I thought that my first neighborhood doctor and the one, who originally referred me to the clinic, Dr. Goh, might be available and somehow could help me. Then I decided to walk back the way I came from, but at the same time I was thinking that I would be too late for his morning consultation. There I was, standing in front of the door of his clinic, which was shut. But it was the disappointment I had expected. With my head down, I was leaving the place to cross Farrer Road when I found myself between the shuttered door and the doctor sitting on a bench, talking on his phone.
“Doctor…”
I explained all about the closed clinic and told him I had run out of pills. He asked, “Oh, maybe she went on a holiday. But why are you here? You think I…” He opened the shutter and quickly made a prescription note for Cymbalta so I could bring it to a pharmacy.

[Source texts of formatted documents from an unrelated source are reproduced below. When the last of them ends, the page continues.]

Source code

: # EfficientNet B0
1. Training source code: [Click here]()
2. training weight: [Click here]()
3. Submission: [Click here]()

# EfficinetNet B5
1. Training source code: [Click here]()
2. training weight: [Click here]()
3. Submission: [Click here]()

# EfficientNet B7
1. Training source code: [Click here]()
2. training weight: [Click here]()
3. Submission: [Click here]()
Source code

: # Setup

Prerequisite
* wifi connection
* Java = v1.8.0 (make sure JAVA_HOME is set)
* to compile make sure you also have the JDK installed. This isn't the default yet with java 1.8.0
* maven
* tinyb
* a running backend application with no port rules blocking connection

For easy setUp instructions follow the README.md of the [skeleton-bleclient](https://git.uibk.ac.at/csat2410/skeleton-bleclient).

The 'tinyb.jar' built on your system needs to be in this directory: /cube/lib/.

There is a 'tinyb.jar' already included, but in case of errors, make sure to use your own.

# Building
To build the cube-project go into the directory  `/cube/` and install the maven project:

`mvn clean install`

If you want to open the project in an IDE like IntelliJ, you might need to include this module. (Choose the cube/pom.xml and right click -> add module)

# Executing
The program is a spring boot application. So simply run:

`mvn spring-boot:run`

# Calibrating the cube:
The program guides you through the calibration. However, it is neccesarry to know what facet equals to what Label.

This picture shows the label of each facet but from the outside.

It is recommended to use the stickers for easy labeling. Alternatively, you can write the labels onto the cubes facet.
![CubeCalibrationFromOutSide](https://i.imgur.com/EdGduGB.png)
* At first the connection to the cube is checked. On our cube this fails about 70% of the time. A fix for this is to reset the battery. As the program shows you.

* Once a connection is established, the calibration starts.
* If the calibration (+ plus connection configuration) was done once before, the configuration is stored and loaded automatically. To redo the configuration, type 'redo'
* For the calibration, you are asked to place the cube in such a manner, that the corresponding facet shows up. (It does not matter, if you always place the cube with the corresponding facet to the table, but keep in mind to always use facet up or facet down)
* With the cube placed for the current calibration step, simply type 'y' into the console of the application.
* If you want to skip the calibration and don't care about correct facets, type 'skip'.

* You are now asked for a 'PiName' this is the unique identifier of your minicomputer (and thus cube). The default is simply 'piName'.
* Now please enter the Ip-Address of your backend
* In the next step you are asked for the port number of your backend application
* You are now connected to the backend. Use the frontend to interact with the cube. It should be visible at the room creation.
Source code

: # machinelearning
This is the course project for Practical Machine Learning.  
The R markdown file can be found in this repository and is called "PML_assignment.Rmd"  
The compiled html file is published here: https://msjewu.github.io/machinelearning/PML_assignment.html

A relatively near and large medical institution where I might get it is Gleneagles. I tried two pharmacies in the hospital and neither had it. I asked for an equivalent or even something “similar.” But they said, “No. It must be this particular one.” Exhausted, I rested myself on a sofa at the hospital (and finished “Orientalism” there). Or they had. Dr. Goh spelled “Cymbalta” as “Simbalta.” And the spelling I thought might be correct was “Symbalta.” Should I try tomorrow again or just hope that the clinic opens very soon?

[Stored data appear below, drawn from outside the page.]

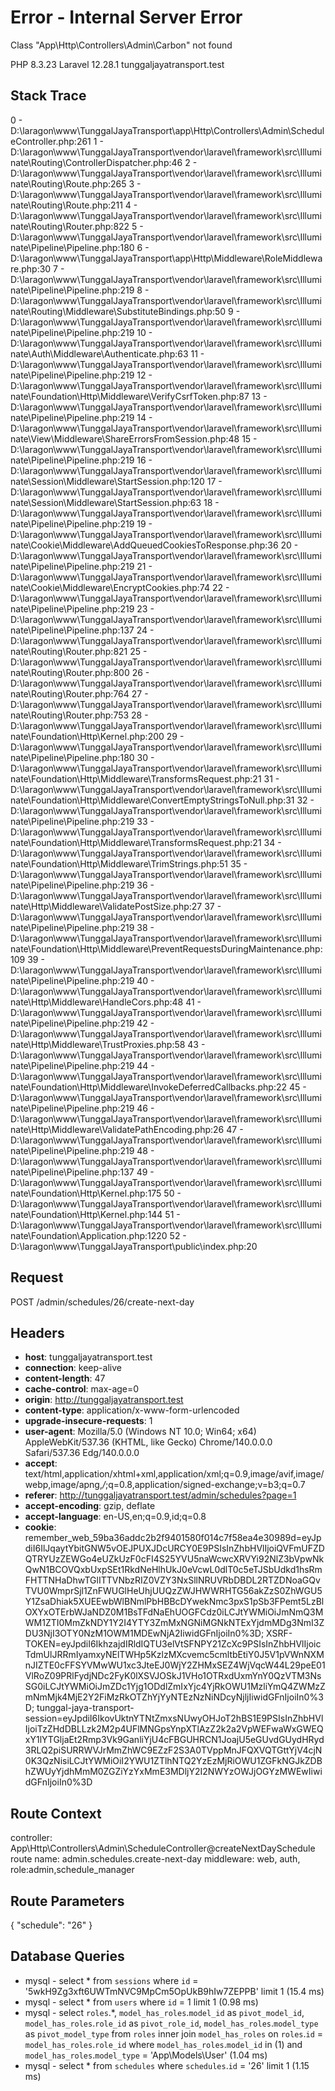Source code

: # Error - Internal Server Error
Class "App\Http\Controllers\Admin\Carbon" not found

PHP 8.3.23
Laravel 12.28.1
tunggaljayatransport.test

## Stack Trace

0 - D:\laragon\www\TunggalJayaTransport\app\Http\Controllers\Admin\ScheduleController.php:261
1 - D:\laragon\www\TunggalJayaTransport\vendor\laravel\framework\src\Illuminate\Routing\ControllerDispatcher.php:46
2 - D:\laragon\www\TunggalJayaTransport\vendor\laravel\framework\src\Illuminate\Routing\Route.php:265
3 - D:\laragon\www\TunggalJayaTransport\vendor\laravel\framework\src\Illuminate\Routing\Route.php:211
4 - D:\laragon\www\TunggalJayaTransport\vendor\laravel\framework\src\Illuminate\Routing\Router.php:822
5 - D:\laragon\www\TunggalJayaTransport\vendor\laravel\framework\src\Illuminate\Pipeline\Pipeline.php:180
6 - D:\laragon\www\TunggalJayaTransport\app\Http\Middleware\RoleMiddleware.php:30
7 - D:\laragon\www\TunggalJayaTransport\vendor\laravel\framework\src\Illuminate\Pipeline\Pipeline.php:219
8 - D:\laragon\www\TunggalJayaTransport\vendor\laravel\framework\src\Illuminate\Routing\Middleware\SubstituteBindings.php:50
9 - D:\laragon\www\TunggalJayaTransport\vendor\laravel\framework\src\Illuminate\Pipeline\Pipeline.php:219
10 - D:\laragon\www\TunggalJayaTransport\vendor\laravel\framework\src\Illuminate\Auth\Middleware\Authenticate.php:63
11 - D:\laragon\www\TunggalJayaTransport\vendor\laravel\framework\src\Illuminate\Pipeline\Pipeline.php:219
12 - D:\laragon\www\TunggalJayaTransport\vendor\laravel\framework\src\Illuminate\Foundation\Http\Middleware\VerifyCsrfToken.php:87
13 - D:\laragon\www\TunggalJayaTransport\vendor\laravel\framework\src\Illuminate\Pipeline\Pipeline.php:219
14 - D:\laragon\www\TunggalJayaTransport\vendor\laravel\framework\src\Illuminate\View\Middleware\ShareErrorsFromSession.php:48
15 - D:\laragon\www\TunggalJayaTransport\vendor\laravel\framework\src\Illuminate\Pipeline\Pipeline.php:219
16 - D:\laragon\www\TunggalJayaTransport\vendor\laravel\framework\src\Illuminate\Session\Middleware\StartSession.php:120
17 - D:\laragon\www\TunggalJayaTransport\vendor\laravel\framework\src\Illuminate\Session\Middleware\StartSession.php:63
18 - D:\laragon\www\TunggalJayaTransport\vendor\laravel\framework\src\Illuminate\Pipeline\Pipeline.php:219
19 - D:\laragon\www\TunggalJayaTransport\vendor\laravel\framework\src\Illuminate\Cookie\Middleware\AddQueuedCookiesToResponse.php:36
20 - D:\laragon\www\TunggalJayaTransport\vendor\laravel\framework\src\Illuminate\Pipeline\Pipeline.php:219
21 - D:\laragon\www\TunggalJayaTransport\vendor\laravel\framework\src\Illuminate\Cookie\Middleware\EncryptCookies.php:74
22 - D:\laragon\www\TunggalJayaTransport\vendor\laravel\framework\src\Illuminate\Pipeline\Pipeline.php:219
23 - D:\laragon\www\TunggalJayaTransport\vendor\laravel\framework\src\Illuminate\Pipeline\Pipeline.php:137
24 - D:\laragon\www\TunggalJayaTransport\vendor\laravel\framework\src\Illuminate\Routing\Router.php:821
25 - D:\laragon\www\TunggalJayaTransport\vendor\laravel\framework\src\Illuminate\Routing\Router.php:800
26 - D:\laragon\www\TunggalJayaTransport\vendor\laravel\framework\src\Illuminate\Routing\Router.php:764
27 - D:\laragon\www\TunggalJayaTransport\vendor\laravel\framework\src\Illuminate\Routing\Router.php:753
28 - D:\laragon\www\TunggalJayaTransport\vendor\laravel\framework\src\Illuminate\Foundation\Http\Kernel.php:200
29 - D:\laragon\www\TunggalJayaTransport\vendor\laravel\framework\src\Illuminate\Pipeline\Pipeline.php:180
30 - D:\laragon\www\TunggalJayaTransport\vendor\laravel\framework\src\Illuminate\Foundation\Http\Middleware\TransformsRequest.php:21
31 - D:\laragon\www\TunggalJayaTransport\vendor\laravel\framework\src\Illuminate\Foundation\Http\Middleware\ConvertEmptyStringsToNull.php:31
32 - D:\laragon\www\TunggalJayaTransport\vendor\laravel\framework\src\Illuminate\Pipeline\Pipeline.php:219
33 - D:\laragon\www\TunggalJayaTransport\vendor\laravel\framework\src\Illuminate\Foundation\Http\Middleware\TransformsRequest.php:21
34 - D:\laragon\www\TunggalJayaTransport\vendor\laravel\framework\src\Illuminate\Foundation\Http\Middleware\TrimStrings.php:51
35 - D:\laragon\www\TunggalJayaTransport\vendor\laravel\framework\src\Illuminate\Pipeline\Pipeline.php:219
36 - D:\laragon\www\TunggalJayaTransport\vendor\laravel\framework\src\Illuminate\Http\Middleware\ValidatePostSize.php:27
37 - D:\laragon\www\TunggalJayaTransport\vendor\laravel\framework\src\Illuminate\Pipeline\Pipeline.php:219
38 - D:\laragon\www\TunggalJayaTransport\vendor\laravel\framework\src\Illuminate\Foundation\Http\Middleware\PreventRequestsDuringMaintenance.php:109
39 - D:\laragon\www\TunggalJayaTransport\vendor\laravel\framework\src\Illuminate\Pipeline\Pipeline.php:219
40 - D:\laragon\www\TunggalJayaTransport\vendor\laravel\framework\src\Illuminate\Http\Middleware\HandleCors.php:48
41 - D:\laragon\www\TunggalJayaTransport\vendor\laravel\framework\src\Illuminate\Pipeline\Pipeline.php:219
42 - D:\laragon\www\TunggalJayaTransport\vendor\laravel\framework\src\Illuminate\Http\Middleware\TrustProxies.php:58
43 - D:\laragon\www\TunggalJayaTransport\vendor\laravel\framework\src\Illuminate\Pipeline\Pipeline.php:219
44 - D:\laragon\www\TunggalJayaTransport\vendor\laravel\framework\src\Illuminate\Foundation\Http\Middleware\InvokeDeferredCallbacks.php:22
45 - D:\laragon\www\TunggalJayaTransport\vendor\laravel\framework\src\Illuminate\Pipeline\Pipeline.php:219
46 - D:\laragon\www\TunggalJayaTransport\vendor\laravel\framework\src\Illuminate\Http\Middleware\ValidatePathEncoding.php:26
47 - D:\laragon\www\TunggalJayaTransport\vendor\laravel\framework\src\Illuminate\Pipeline\Pipeline.php:219
48 - D:\laragon\www\TunggalJayaTransport\vendor\laravel\framework\src\Illuminate\Pipeline\Pipeline.php:137
49 - D:\laragon\www\TunggalJayaTransport\vendor\laravel\framework\src\Illuminate\Foundation\Http\Kernel.php:175
50 - D:\laragon\www\TunggalJayaTransport\vendor\laravel\framework\src\Illuminate\Foundation\Http\Kernel.php:144
51 - D:\laragon\www\TunggalJayaTransport\vendor\laravel\framework\src\Illuminate\Foundation\Application.php:1220
52 - D:\laragon\www\TunggalJayaTransport\public\index.php:20

## Request

POST /admin/schedules/26/create-next-day

## Headers

* **host**: tunggaljayatransport.test
* **connection**: keep-alive
* **content-length**: 47
* **cache-control**: max-age=0
* **origin**: http://tunggaljayatransport.test
* **content-type**: application/x-www-form-urlencoded
* **upgrade-insecure-requests**: 1
* **user-agent**: Mozilla/5.0 (Windows NT 10.0; Win64; x64) AppleWebKit/537.36 (KHTML, like Gecko) Chrome/140.0.0.0 Safari/537.36 Edg/140.0.0.0
* **accept**: text/html,application/xhtml+xml,application/xml;q=0.9,image/avif,image/webp,image/apng,*/*;q=0.8,application/signed-exchange;v=b3;q=0.7
* **referer**: http://tunggaljayatransport.test/admin/schedules?page=1
* **accept-encoding**: gzip, deflate
* **accept-language**: en-US,en;q=0.9,id;q=0.8
* **cookie**: remember_web_59ba36addc2b2f9401580f014c7f58ea4e30989d=eyJpdiI6IlJqaytYbitGNW5vOEJPUXJDcURCY0E9PSIsInZhbHVlIjoiQVFmUFZDQTRYUzZEWGo4eUZkUzF0cFI4S25YVU5naWcwcXRVYi92NlZ3bVpwNkQwN1BCOVQxbUxpSEt1RkdNeHlhUkJ0eVcwL0dlT0c5eTJSbUdkd1hsRmFHTTNHaDhwTGlITTVNbzRIZ0VZY3NxSllNRUVRbDBDL2RTZDNoaGQvTVU0WmprSjl1ZnFWUGlHeUhjUUQzZWJHWWRHTG56akZzS0ZhWGU5Y1ZsaDhiak5XUEEwbWlBNmlPbHBBcDYwekNmc3pxS1pSb3FPemt5LzBlOXYxOTErbWJaNDZ0M1BsTFdNaEhUOGFCdz0iLCJtYWMiOiJmNmQ3MWM1ZTI0MmZkNDY1Y2I4YTY3ZmMxNGNiMGNkNTExYjdmMDg3NmI3ZDU3NjI3OTY0NzM1OWM1MDEwNjA2IiwidGFnIjoiIn0%3D; XSRF-TOKEN=eyJpdiI6IkhzajdIRldIQTU3elVtSFNPY21ZcXc9PSIsInZhbHVlIjoicTdmUlJRRmIyamxyNElTWHp5KzlzMXcvemc5cmltbEtiY0J5V1pVWnNXMnJIZTE0cFFSYVMwWU1xc3JteEJ0WjY2ZHMxSEZ4WjVqcW44L29peE01VlRoZ09PRlFydjNDc2FyK0lXSVJOSkJ1VHo1OTRxdUxmYnY0QzVTM3NsSG0iLCJtYWMiOiJmZDc1Yjg1ODdlZmIxYjc4YjRkOWU1MzliYmQ4ZWMzZmNmMjk4MjE2Y2FiMzRkOTZhYjYyNTEzNzNiNDcyNjljIiwidGFnIjoiIn0%3D; tunggal-jaya-transport-session=eyJpdiI6IkovUktnYTNtZmxsNUwyOHJoT2hBS1E9PSIsInZhbHVlIjoiTzZHdDBLLzk2M2p4UFlMNGpsYnpXTlAzZ2k2a2VpWEFwaWxGWEQxY1lYTGljaEt2Rmp3Vk9GanliYjU4cFBGUHRCN1JoajU5eGUvdGUydHRyd3RLQ2piSURRWVJrMmZhWC9EZzF2S3A0TVppMnJFQXVQTGttYjV4cjN0K3QzNisiLCJtYWMiOiI2YWU1ZTlhNTQ2YzEzMjRiOWU1ZGFkNGJkZDBhZWUyYjdhMmM0ZGZiYzYxMmE3MDljY2I2NWYzOWJjOGYzMWEwIiwidGFnIjoiIn0%3D

## Route Context

controller: App\Http\Controllers\Admin\ScheduleController@createNextDaySchedule
route name: admin.schedules.create-next-day
middleware: web, auth, role:admin,schedule_manager

## Route Parameters

{
    "schedule": "26"
}

## Database Queries

* mysql - select * from `sessions` where `id` = '5wkH9Zg3xft6UWTmNVC9MpCm5OpUkB9hIw7ZEPPB' limit 1 (15.4 ms)
* mysql - select * from `users` where `id` = 1 limit 1 (0.98 ms)
* mysql - select `roles`.*, `model_has_roles`.`model_id` as `pivot_model_id`, `model_has_roles`.`role_id` as `pivot_role_id`, `model_has_roles`.`model_type` as `pivot_model_type` from `roles` inner join `model_has_roles` on `roles`.`id` = `model_has_roles`.`role_id` where `model_has_roles`.`model_id` in (1) and `model_has_roles`.`model_type` = 'App\Models\User' (1.04 ms)
* mysql - select * from `schedules` where `schedules`.`id` = '26' limit 1 (1.15 ms)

From Gleneagles, I walked to Isetan to get rice, which also ran out a few days ago, and some other food stuff and then the Orchard MRT station to add value to my EZLink Card because the value was below $0. I finally took Bus 123 at the Lucky Plaza to come home. What a hiking all through drizzle, from Bukit Timah Road to the Lucky Plaza!
*
My pace to read “Orientalism” greatly quickened once the book entered the final chapter, “Orientalism Now,” which discusses the more recent decades. For some like me, who pathetically lacks the required knowledge of, for example, Napoleon’s invasion of Egypt, it would be better for better comprehension to jump from “Preface” to “Afterward” and then start reading the first chapter.[O]ne of the great advances in modern cultural theory is the realization, almost universally acknowledged, that cultures are hybrid and heterogeneous and, as I argued in Culture and Imperialism, that cultures and civilizations are so intertwined and interdependent as to beggar any unitary or simply delineated description of their individuality. (p. 347)
Much of the most compelling work on the new political and economic order has concerned what, in a recent article, Harry Magdoff has described as “globalization,” a system by which a small financial elite expanded its power over the whole globe, inflating commodity and service prices, redistributing wealth from lower income sectors (usually in the non-Western world) to the higher-income ones. (p. 349)
I have quoted a few parts from the work almost randomly. I’m hearing now the voice of Said that says “explain why you quoted this part but not that part.”